Start at the top of the records and, please, print each line exactly through the line that contains "- 👯 I’m looking to collaborate on Hackers", leaving out all pictures.

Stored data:

┌──

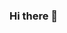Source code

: ### Hi there 👋

<!--
**HeriSoft/HeriSoft** is a ✨ _special_ ✨ repository because its `README.md` (this file) appears on your GitHub profile.

Here are some ideas to get you started:

- 🔭 I’m currently working on Hacking & Cracking
- 🌱 I’m currently learning programmer
- 👯 I’m looking to collaborate on Hackers
- 🤔 I’m looking for help with Codes
- 💬 Ask me about Hacking, Cracking, Codes basic
- 📫 How to reach me: Hack
- 😄 Pronouns: ?
- ⚡ Fun fact: I masturbate with my codes.
-->
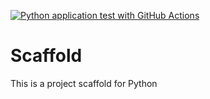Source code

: [![Python application test with GitHub Actions](https://github.com/samye760/Scaffold/actions/workflows/main.yml/badge.svg)](https://github.com/samye760/Scaffold/actions/workflows/main.yml)

# Scaffold

This is a project scaffold for Python
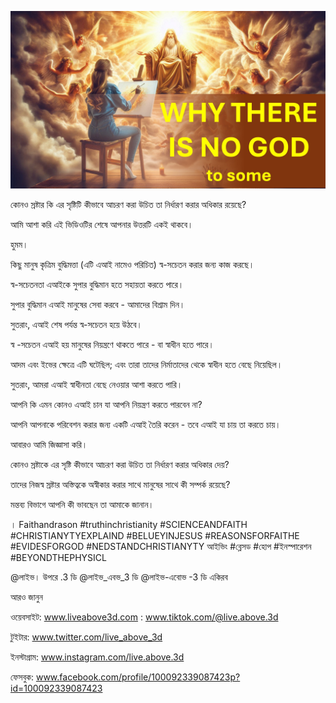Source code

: ![Video cover image](../cover.jpg "cover photo")

কোনও স্রষ্টার কি এর সৃষ্টিটি কীভাবে আচরণ করা উচিত তা নির্ধারণ করার অধিকার রয়েছে?

আমি আশা করি এই ভিডিওটির শেষে আপনার উত্তরটি একই থাকবে।

হুমম।

কিছু মানুষ কৃত্রিম বুদ্ধিমত্তা (এটি এআই নামেও পরিচিত) স্ব-সচেতন করার জন্য কাজ করছে।

স্ব-সচেতনতা এআইকে সুপার বুদ্ধিমান হতে সহায়তা করতে পারে।

সুপার বুদ্ধিমান এআই মানুষের সেবা করবে - আমাদের বিশ্রাম দিন।

সুতরাং, এআই শেষ পর্যন্ত স্ব-সচেতন হয়ে উঠবে।

স্ব -সচেতন এআই হয় মানুষের নিয়ন্ত্রণে থাকতে পারে - বা স্বাধীন হতে পারে।

আদম এবং ইভের ক্ষেত্রে এটি ঘটেছিল; এবং তারা তাদের নির্মাতাদের থেকে স্বাধীন হতে বেছে নিয়েছিল।

সুতরাং, আমরা এআই স্বাধীনতা বেছে নেওয়ার আশা করতে পারি।

আপনি কি এমন কোনও এআই চান যা আপনি নিয়ন্ত্রণ করতে পারবেন না?

আপনি আপনাকে পরিবেশন করার জন্য একটি এআই তৈরি করেন - তবে এআই যা চায় তা করতে চায়।

আবারও আমি জিজ্ঞাসা করি।

কোনও স্রষ্টাকে এর সৃষ্টি কীভাবে আচরণ করা উচিত তা নির্ধারণ করার অধিকার দেয়?

তাদের নিজস্ব স্রষ্টার অস্তিত্বকে অস্বীকার করার সাথে মানুষের সাথে কী সম্পর্ক রয়েছে?

মন্তব্য বিভাগে আপনি কী ভাবছেন তা আমাকে জানান।

। Faithandrason #truthinchristianity #SCIENCEANDFAITH #CHRISTIANYTYEXPLAIND #BELUEYINJESUS ​​#REASONSFORFAITHE #EVIDESFORGOD #NEDSTANDCHRISTIANYTY আইভিং #ব্লেসড #হোপ #ইনস্পারেশন #BEYONDTHEPHYSICL

@লাইভ। উপরে .3 ডি @লাইভ_এবভ_3 ডি @লাইভ-এবোভ -3 ডি একিরব  

আরও জানুন

ওয়েবসাইট: www.liveabove3d.com : www.tiktok.com/@live.above.3d

টুইটার: www.twitter.com/live_above_3d 

ইনস্টাগ্রাম: www.instagram.com/live.above.3d

ফেসবুক: www.facebook.com/profile/100092339087423p?id=100092339087423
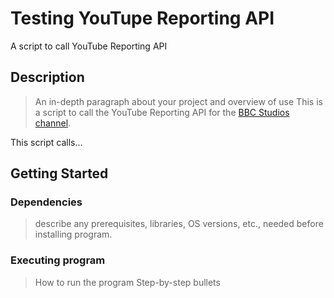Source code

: # Testing YouTupe Reporting API
A script to call YouTube Reporting API

## Description
> An in-depth paragraph about your project and overview of use
This is a script to call the YouTube Reporting API for the [BBC Studios channel](https://www.youtube.com/channel/UC2ccm1GajfSujz7T18d7cKA).

This script calls...

## Getting Started
### Dependencies
> describe any prerequisites, libraries, OS versions, etc., needed before installing program.


### Executing program
> How to run the program
> Step-by-step bullets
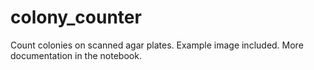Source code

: # colony_counter
Count colonies on scanned agar plates. Example image included. More documentation in the notebook. 

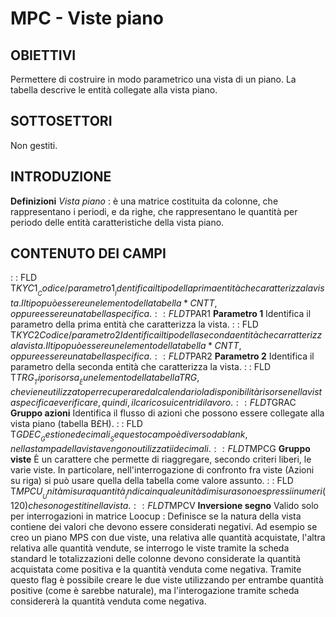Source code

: # MPC - Viste piano
## OBIETTIVI
Permettere di costruire in modo parametrico una vista di un piano. La tabella descrive le entità collegate alla vista piano.
## SOTTOSETTORI
Non gestiti.
## INTRODUZIONE
**Definizioni**
_Vista piano_ :  è una matrice costituita da colonne, che rappresentano i periodi, e da righe, che rappresentano le quantità per periodo delle entità caratteristiche della vista piano.
## CONTENUTO DEI CAMPI
 :  : FLD T$KYC1 __Codice / parametro 1__
Identifica il tipo della prima entità che caratterizza la vista.
Il tipo può essere un elemento della tabella *CNTT, oppure essere una tabella specifica.
 :  : FLD T$PAR1 __Parametro 1__
Identifica il parametro della prima entità che caratterizza la vista.
 :  : FLD T$KYC2 Codice / parametro 2
Identifica il tipo della seconda entità che carratterizza la vista.
Il tipo può essere un elemento della tabella *CNTT, oppure essere una tabella specifica.
 :  : FLD T$PAR2 __Parametro 2__
Identifica il parametro della seconda entità che caratterizza la vista.
 :  : FLD T$TRG __Tipo risorsa__
È un elemento della tabella TRG, che  viene utilizzato per recuperare dal calendario la disponibilità risorse nella vista specifica e verificare, quindi, il carico sui centri di lavoro.
 :  : FLD T$GRAC __Gruppo azioni__
Identifica il flusso di azioni che possono essere collegate alla vista piano (tabella B£H).
 :  : FLD T$GDEC __Gestione decimali__
Se questo campo è diverso da blank, nella stampa della vista vengono utilizzati i decimali.
 :  : FLD T$MPCG __Gruppo viste__
È un carattere che permette di riaggregare, secondo criteri liberi, le varie viste. In particolare, nell'interrogazione di confronto fra viste (Azioni su riga) si può usare quella della tabella come valore assunto.
 :  : FLD T$MPCU __Unità misura quantità__
Indica in quale unità di misura sono espressi i numeri (120) che sono gestiti nella vista.
 :  : FLD T$MPCV __Inversione segno__
Valido solo per interrogazioni in matrice Loocup : 
Definisce se la natura della vista contiene dei valori che devono essere considerati negativi.
Ad esempio se creo un piano MPS con due viste, una relativa alle quantità acquistate, l'altra relativa
alle quantità vendute, se interrogo le viste tramite la scheda standard le totalizzazioni delle colonne
devono considerate la quantità acquistata come positiva e la quantità venduta come negativa.
Tramite questo flag è possibile creare le due viste utilizzando per entrambe quantità positive (come è
sarebbe naturale), ma l'interogazione tramite scheda considererà la quantità venduta come negativa.
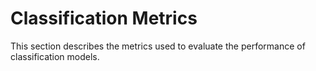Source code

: # Classification Metrics

This section describes the metrics used to evaluate the performance of classification models.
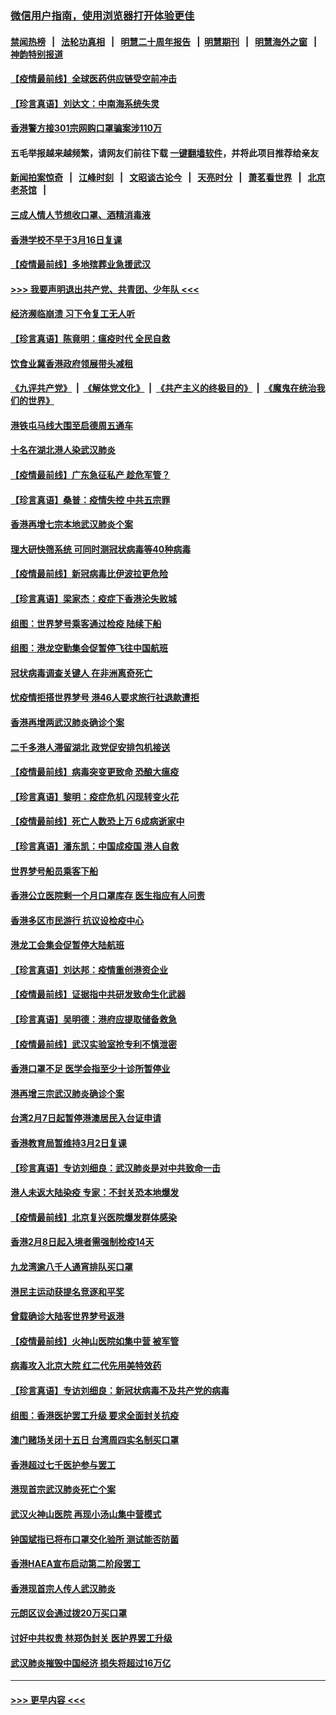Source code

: ### [微信用户指南，使用浏览器打开体验更佳](https://github.com/gfw-breaker/banned-news1/blob/master/indexes/wechat-guide.md?t=0)
#### [禁闻热榜](热点新闻.md?t=0)  &nbsp;&nbsp;|&nbsp;&nbsp; [法轮功真相](https://github.com/gfw-breaker/truth/blob/master/README.md?t=0) &nbsp;&nbsp;|&nbsp;&nbsp; [明慧二十周年报告](https://github.com/gfw-breaker/mh-reports/blob/master/README.md?t=0) &nbsp;&nbsp;|&nbsp;&nbsp;[明慧期刊](https://github.com/gfw-breaker/mh-qikan) &nbsp;&nbsp;|&nbsp;&nbsp; [明慧海外之窗](https://github.com/gfw-breaker/mh-news/blob/master/README.md?t=0) &nbsp;&nbsp;|&nbsp;&nbsp; [神韵特别报道](https://github.com/gfw-breaker/mh-news/blob/master/shenyun.md?t=0)
#### [【疫情最前线】全球医药供应链受空前冲击](../pages/nsc415/n11869614.md?t=02161611) 
#### [【珍言真语】刘达文：中南海系统失灵](../pages/nsc415/n11869465.md?t=02161611) 
#### [香港警方接301宗网购口罩骗案涉110万](../pages/nsc415/n11867572.md?t=02161611) 
#### 五毛举报越来越频繁，请网友们前往下载 [一键翻墙软件](https://github.com/gfw-breaker/ssr-accounts)，并将此项目推荐给亲友
#### [新闻拍案惊奇](https://github.com/gfw-breaker/banned-news1/blob/master/pages/link4.md) &nbsp;&nbsp;|&nbsp;&nbsp; [江峰时刻](https://github.com/gfw-breaker/banned-news1/blob/master/pages/link4.md) &nbsp;&nbsp;|&nbsp;&nbsp; [文昭谈古论今](https://github.com/gfw-breaker/banned-news1/blob/master/pages/link4.md) &nbsp;&nbsp;|&nbsp;&nbsp; [天亮时分](https://github.com/gfw-breaker/banned-news1/blob/master/pages/link4.md) &nbsp;&nbsp;|&nbsp;&nbsp; [萧茗看世界](https://github.com/gfw-breaker/banned-news1/blob/master/pages/link4.md) &nbsp;&nbsp;|&nbsp;&nbsp; [北京老茶馆](https://github.com/gfw-breaker/banned-news1/blob/master/pages/link4.md) &nbsp;&nbsp;|&nbsp;&nbsp; 
#### [三成人情人节想收口罩、酒精消毒液](../pages/nsc415/n11867523.md?t=02161611) 
#### [香港学校不早于3月16日复课](../pages/nsc415/n11867498.md?t=02161611) 
#### [【疫情最前线】多地殡葬业急援武汉](../pages/nsc415/n11866914.md?t=02161611) 
#### [>>> 我要声明退出共产党、共青团、少年队 <<<](https://github.com/begood0513/goodnews/blob/master/quit/letter.md) 
#### [经济濒临崩溃 习下令复工无人听](../pages/nsc415/n11867269.md?t=02161611) 
#### [【珍言真语】陈竟明：瘟疫时代 全民自救](../pages/nsc415/n11866765.md?t=02161611) 
#### [饮食业冀香港政府领展带头减租](../pages/nsc415/n11864876.md?t=02161611) 
#### [《九评共产党》](https://github.com/begood0513/9ping.md/blob/master/README.md) &nbsp;|&nbsp; [《解体党文化》](../../../../jtdwh.md/blob/master/README.md)  &nbsp;|&nbsp; [《共产主义的终极目的》](../../../../gczydzjmd.md/blob/master/README.md) &nbsp;|&nbsp; [《魔鬼在统治我们的世界》](../../../../mgztzwmdsj.md/blob/master/README.md) 
#### [港铁屯马线大围至启德周五通车](../pages/nsc415/n11864842.md?t=02161611) 
#### [十名在湖北港人染武汉肺炎](../pages/nsc415/n11864807.md?t=02161611) 
#### [【疫情最前线】广东急征私产 趁危军管？](../pages/nsc415/n11864205.md?t=02161611) 
#### [【珍言真语】桑普：疫情失控 中共五宗罪](../pages/nsc415/n11864157.md?t=02161611) 
#### [香港再增七宗本地武汉肺炎个案](../pages/nsc415/n11862405.md?t=02161611) 
#### [理大研快筛系统 可同时测冠状病毒等40种病毒](../pages/nsc415/n11862376.md?t=02161611) 
#### [【疫情最前线】新冠病毒比伊波拉更危险](../pages/nsc415/n11862199.md?t=02161611) 
#### [【珍言真语】梁家杰：疫症下香港沦失败城](../pages/nsc415/n11861588.md?t=02161611) 
#### [组图：世界梦号乘客通过检疫 陆续下船](../pages/nsc415/n11858302.md?t=02161611) 
#### [组图：港龙空勤集会促暂停飞往中国航班](../pages/nsc415/n11858190.md?t=02161611) 
#### [冠状病毒调查关键人 在非洲离奇死亡](../pages/nsc415/n11859798.md?t=02161611) 
#### [忧疫情拒搭世界梦号 港46人要求旅行社退款遭拒](../pages/nsc415/n11859849.md?t=02161611) 
#### [香港再增两武汉肺炎确诊个案](../pages/nsc415/n11859833.md?t=02161611) 
#### [二千多港人滞留湖北 政党促安排包机接送](../pages/nsc415/n11859831.md?t=02161611) 
#### [【疫情最前线】病毒突变更致命 恐酿大瘟疫](../pages/nsc415/n11859604.md?t=02161611) 
#### [【珍言真语】黎明：疫症危机 闪现转变火花](../pages/nsc415/n11859199.md?t=02161611) 
#### [【疫情最前线】死亡人数恐上万 6成病逝家中](../pages/nsc415/n11856687.md?t=02161611) 
#### [【珍言真语】潘东凯：中国成疫国 港人自救](../pages/nsc415/n11856962.md?t=02161611) 
#### [世界梦号船员乘客下船](../pages/nsc415/n11856883.md?t=02161611) 
#### [香港公立医院剩一个月口罩库存 医生指应有人问责](../pages/nsc415/n11856875.md?t=02161611) 
#### [香港多区市民游行 抗议设检疫中心](../pages/nsc415/n11856866.md?t=02161611) 
#### [港龙工会集会促暂停大陆航班](../pages/nsc415/n11856840.md?t=02161611) 
#### [【珍言真语】刘达邦：疫情重创港资企业](../pages/nsc415/n11854274.md?t=02161611) 
#### [【疫情最前线】证据指中共研发致命生化武器](../pages/nsc415/n11853087.md?t=02161611) 
#### [【珍言真语】吴明德：港府应提取储备救急](../pages/nsc415/n11852734.md?t=02161611) 
#### [【疫情最前线】武汉实验室抢专利不慎泄密](../pages/nsc415/n11850310.md?t=02161611) 
#### [香港口罩不足 医学会指至少十诊所暂停业](../pages/nsc415/n11850301.md?t=02161611) 
#### [港再增三宗武汉肺炎确诊个案](../pages/nsc415/n11850328.md?t=02161611) 
#### [台湾2月7日起暂停港澳居民入台证申请](../pages/nsc415/n11850304.md?t=02161611) 
#### [香港教育局暂维持3月2日复课](../pages/nsc415/n11850260.md?t=02161611) 
#### [【珍言真语】专访刘细良：武汉肺炎是对中共致命一击](../pages/nsc415/n11849934.md?t=02161611) 
#### [港人未返大陆染疫 专家：不封关恐本地爆发](../pages/nsc415/n11848021.md?t=02161611) 
#### [【疫情最前线】北京复兴医院爆发群体感染](../pages/nsc415/n11847626.md?t=02161611) 
#### [香港2月8日起入境者需强制检疫14天](../pages/nsc415/n11847658.md?t=02161611) 
#### [九龙湾逾八千人通宵排队买口罩](../pages/nsc415/n11847647.md?t=02161611) 
#### [港民主运动获提名竞逐和平奖](../pages/nsc415/n11847633.md?t=02161611) 
#### [曾载确诊大陆客世界梦号返港](../pages/nsc415/n11847608.md?t=02161611) 
#### [【疫情最前线】火神山医院如集中营 被军管](../pages/nsc415/n11847524.md?t=02161611) 
#### [病毒攻入北京大院 红二代先用美特效药](../pages/nsc415/n11847427.md?t=02161611) 
#### [【珍言真语】专访刘细良：新冠状病毒不及共产党的病毒](../pages/nsc415/n11847164.md?t=02161611) 
#### [组图：香港医护罢工升级 要求全面封关抗疫](../pages/nsc415/n11844107.md?t=02161611) 
#### [澳门赌场关闭十五日 台湾周四实名制买口罩](../pages/nsc415/n11845083.md?t=02161611) 
#### [香港超过七千医护参与罢工](../pages/nsc415/n11845051.md?t=02161611) 
#### [港现首宗武汉肺炎死亡个案](../pages/nsc415/n11844998.md?t=02161611) 
#### [武汉火神山医院 再现小汤山集中营模式](../pages/nsc415/n11844763.md?t=02161611) 
#### [钟国斌指已将布口罩交化验所 测试能否防菌](../pages/nsc415/n11842783.md?t=02161611) 
#### [香港HAEA宣布启动第二阶段罢工](../pages/nsc415/n11842723.md?t=02161611) 
#### [香港现首宗人传人武汉肺炎](../pages/nsc415/n11842766.md?t=02161611) 
#### [元朗区议会通过拨20万买口罩](../pages/nsc415/n11842754.md?t=02161611) 
#### [讨好中共权贵 林郑伪封关 医护界罢工升级](../pages/nsc415/n11842359.md?t=02161611) 
#### [武汉肺炎摧毁中国经济 损失将超过16万亿](../pages/nsc415/n11839723.md?t=02161611) 

----
#### [ >>> 更早内容 <<< ](../indexes/nsc415-earlier.md)
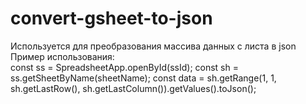 # convert-gsheet-to-json
Используется для преобразования массива данных с листа в json<br>
Пример использования:<br>
  const ss = SpreadsheetApp.openById(ssId);
  const sh = ss.getSheetByName(sheetName);
  const data = sh.getRange(1, 1, sh.getLastRow(), sh.getLastColumn()).getValues().toJson();
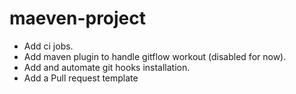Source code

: # maeven-project
- Add ci jobs.
- Add maven plugin to handle gitflow workout (disabled for now).
- Add and automate git hooks installation.
- Add a Pull request template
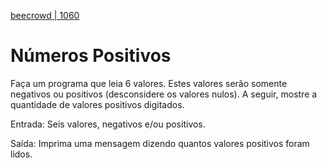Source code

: [beecrowd | 1060](https://www.beecrowd.com.br/judge/pt/problems/view/1060)

# Números Positivos

Faça um programa que leia 6 valores. Estes valores serão somente negativos ou positivos (desconsidere os valores nulos). A seguir, mostre a quantidade de valores positivos digitados.

Entrada: Seis valores, negativos e/ou positivos.

Saída: Imprima uma mensagem dizendo quantos valores positivos foram lidos.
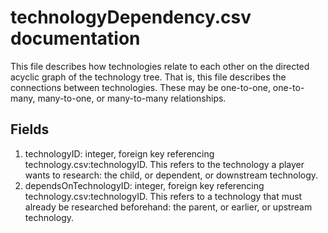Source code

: # technologyDependency.csv documentation

This file describes how technologies relate to each other on the directed acyclic graph of the technology tree. That is, this file describes the connections between technologies. These may be one-to-one, one-to-many, many-to-one, or many-to-many relationships.

## Fields
1. technologyID: integer, foreign key referencing technology.csv:technologyID. This refers to the technology a player wants to research: the child, or dependent, or downstream technology.
1. dependsOnTechnologyID: integer, foreign key referencing technology.csv:technologyID. This refers to a technology that must already be researched beforehand: the parent, or earlier, or upstream technology.

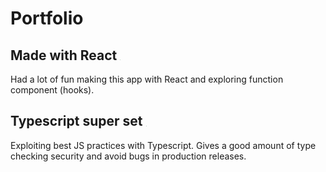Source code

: # Portfolio

## Made with React <img src="https://upload.wikimedia.org/wikipedia/commons/thumb/a/a7/React-icon.svg/1280px-React-icon.svg.png" style="zoom:5%;" />

Had a lot of fun making this app with React and exploring function component (hooks).

## Typescript super set  <img src="https://upload.wikimedia.org/wikipedia/commons/thumb/4/4c/Typescript_logo_2020.svg/1200px-Typescript_logo_2020.svg.png" style="zoom:3%;" />

Exploiting best JS practices with Typescript. Gives a good amount of type checking security and avoid bugs in production releases.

└──

Solution:
Source code

: ### Hi there 👋

<!--
**HeriSoft/HeriSoft** is a ✨ _special_ ✨ repository because its `README.md` (this file) appears on your GitHub profile.

Here are some ideas to get you started:

- 🔭 I’m currently working on Hacking & Cracking
- 🌱 I’m currently learning programmer
- 👯 I’m looking to collaborate on Hackers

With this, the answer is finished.